I find your choice of colors particularly ethereal. What is your process for starting a new piece? I collect a lot of photos of landscapes I’ve traveled in and a lot I haven’t been to or that are on my list to travel to. I spend time looking researching on Google maps, and zooming in on places like Banff or the Black Forest in Germany that seem mysterious and beautiful to me and move my mouse around until I find a good composition. I make a lot of sketches that combine these images and play around with the shapes or insert lines to denote a journey. A lot of times I will make a small painting sketch on paper and then play around with it in Photoshop until I get the colors and shapes I want. Then I will translate that into a painting.

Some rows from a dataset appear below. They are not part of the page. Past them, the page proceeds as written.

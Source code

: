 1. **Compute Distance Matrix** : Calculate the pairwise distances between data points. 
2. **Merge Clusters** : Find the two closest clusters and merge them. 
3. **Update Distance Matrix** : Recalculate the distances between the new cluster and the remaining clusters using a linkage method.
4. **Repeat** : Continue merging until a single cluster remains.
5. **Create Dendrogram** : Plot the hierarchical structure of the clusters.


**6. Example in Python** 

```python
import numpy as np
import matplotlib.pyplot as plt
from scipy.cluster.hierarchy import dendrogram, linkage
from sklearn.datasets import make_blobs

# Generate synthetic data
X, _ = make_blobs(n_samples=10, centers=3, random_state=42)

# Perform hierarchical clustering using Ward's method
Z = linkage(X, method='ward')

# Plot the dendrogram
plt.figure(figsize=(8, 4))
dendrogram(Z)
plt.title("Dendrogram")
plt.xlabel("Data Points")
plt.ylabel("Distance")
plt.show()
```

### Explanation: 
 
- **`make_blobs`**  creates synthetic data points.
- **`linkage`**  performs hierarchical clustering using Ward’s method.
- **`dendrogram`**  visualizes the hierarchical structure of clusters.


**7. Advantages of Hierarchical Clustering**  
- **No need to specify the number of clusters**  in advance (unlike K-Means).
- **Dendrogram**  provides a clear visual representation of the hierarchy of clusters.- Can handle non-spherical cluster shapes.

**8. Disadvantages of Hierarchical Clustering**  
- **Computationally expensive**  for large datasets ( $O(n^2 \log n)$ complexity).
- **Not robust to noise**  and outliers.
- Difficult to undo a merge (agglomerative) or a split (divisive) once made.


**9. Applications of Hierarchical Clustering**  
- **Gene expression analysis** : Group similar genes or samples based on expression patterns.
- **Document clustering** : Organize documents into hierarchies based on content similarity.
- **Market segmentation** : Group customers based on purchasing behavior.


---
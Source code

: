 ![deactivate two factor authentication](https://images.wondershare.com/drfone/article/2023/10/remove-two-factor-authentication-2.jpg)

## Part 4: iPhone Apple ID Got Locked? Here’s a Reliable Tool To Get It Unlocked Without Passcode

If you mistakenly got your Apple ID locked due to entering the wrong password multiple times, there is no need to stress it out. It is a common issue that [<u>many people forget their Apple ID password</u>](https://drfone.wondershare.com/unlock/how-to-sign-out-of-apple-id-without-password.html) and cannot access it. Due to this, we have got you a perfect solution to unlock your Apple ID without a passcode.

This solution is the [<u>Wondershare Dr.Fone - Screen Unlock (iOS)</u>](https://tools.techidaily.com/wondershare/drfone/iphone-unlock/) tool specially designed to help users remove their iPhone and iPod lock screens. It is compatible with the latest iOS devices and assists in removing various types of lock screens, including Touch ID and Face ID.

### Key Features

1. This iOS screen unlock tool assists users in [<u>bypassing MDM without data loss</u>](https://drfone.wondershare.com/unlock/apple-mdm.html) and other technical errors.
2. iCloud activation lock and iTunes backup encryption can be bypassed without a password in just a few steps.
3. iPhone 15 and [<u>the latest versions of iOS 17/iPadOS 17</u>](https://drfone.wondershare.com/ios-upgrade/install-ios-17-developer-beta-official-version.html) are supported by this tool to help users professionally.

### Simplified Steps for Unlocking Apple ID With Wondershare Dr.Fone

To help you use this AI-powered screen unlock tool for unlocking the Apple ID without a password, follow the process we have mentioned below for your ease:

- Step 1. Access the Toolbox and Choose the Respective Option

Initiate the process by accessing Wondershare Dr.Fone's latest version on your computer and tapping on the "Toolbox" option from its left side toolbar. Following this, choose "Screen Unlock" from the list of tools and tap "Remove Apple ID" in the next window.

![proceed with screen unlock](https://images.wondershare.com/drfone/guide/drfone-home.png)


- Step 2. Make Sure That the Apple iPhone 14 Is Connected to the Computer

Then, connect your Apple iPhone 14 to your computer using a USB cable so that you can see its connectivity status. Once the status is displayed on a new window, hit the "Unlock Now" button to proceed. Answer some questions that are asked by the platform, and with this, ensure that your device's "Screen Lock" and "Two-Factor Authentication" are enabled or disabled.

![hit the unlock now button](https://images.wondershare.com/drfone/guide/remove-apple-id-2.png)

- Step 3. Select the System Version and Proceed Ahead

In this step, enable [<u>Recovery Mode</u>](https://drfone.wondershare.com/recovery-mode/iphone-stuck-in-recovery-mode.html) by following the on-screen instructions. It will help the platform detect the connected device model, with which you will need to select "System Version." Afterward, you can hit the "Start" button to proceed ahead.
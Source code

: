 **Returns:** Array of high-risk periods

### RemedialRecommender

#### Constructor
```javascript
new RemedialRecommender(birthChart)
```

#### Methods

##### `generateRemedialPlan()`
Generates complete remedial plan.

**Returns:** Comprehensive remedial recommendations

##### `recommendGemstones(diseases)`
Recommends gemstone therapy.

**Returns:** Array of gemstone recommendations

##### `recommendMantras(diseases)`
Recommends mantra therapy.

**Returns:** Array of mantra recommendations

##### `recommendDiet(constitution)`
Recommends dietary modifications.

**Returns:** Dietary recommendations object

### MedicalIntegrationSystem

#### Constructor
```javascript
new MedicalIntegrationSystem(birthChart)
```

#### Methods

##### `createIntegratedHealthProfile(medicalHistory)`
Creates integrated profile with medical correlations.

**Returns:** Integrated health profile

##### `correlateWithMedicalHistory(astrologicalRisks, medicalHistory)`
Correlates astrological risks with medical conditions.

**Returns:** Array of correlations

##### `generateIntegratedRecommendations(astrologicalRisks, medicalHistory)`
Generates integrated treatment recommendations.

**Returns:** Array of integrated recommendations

What are you working on next? Currently I am working on some small works for the Small Business Saturday at Utah Museum of Contemporary Art the weekend after Thanksgiving, the Honoring Utah Artists show at Alpine Art, and on a solo show in Telluride, CO in February. These will all be a continuation of my “Black North” landscape series. After that, and in the mean time, I am working on developing a more colorful, playful series based on the time I have been spending in Colombia.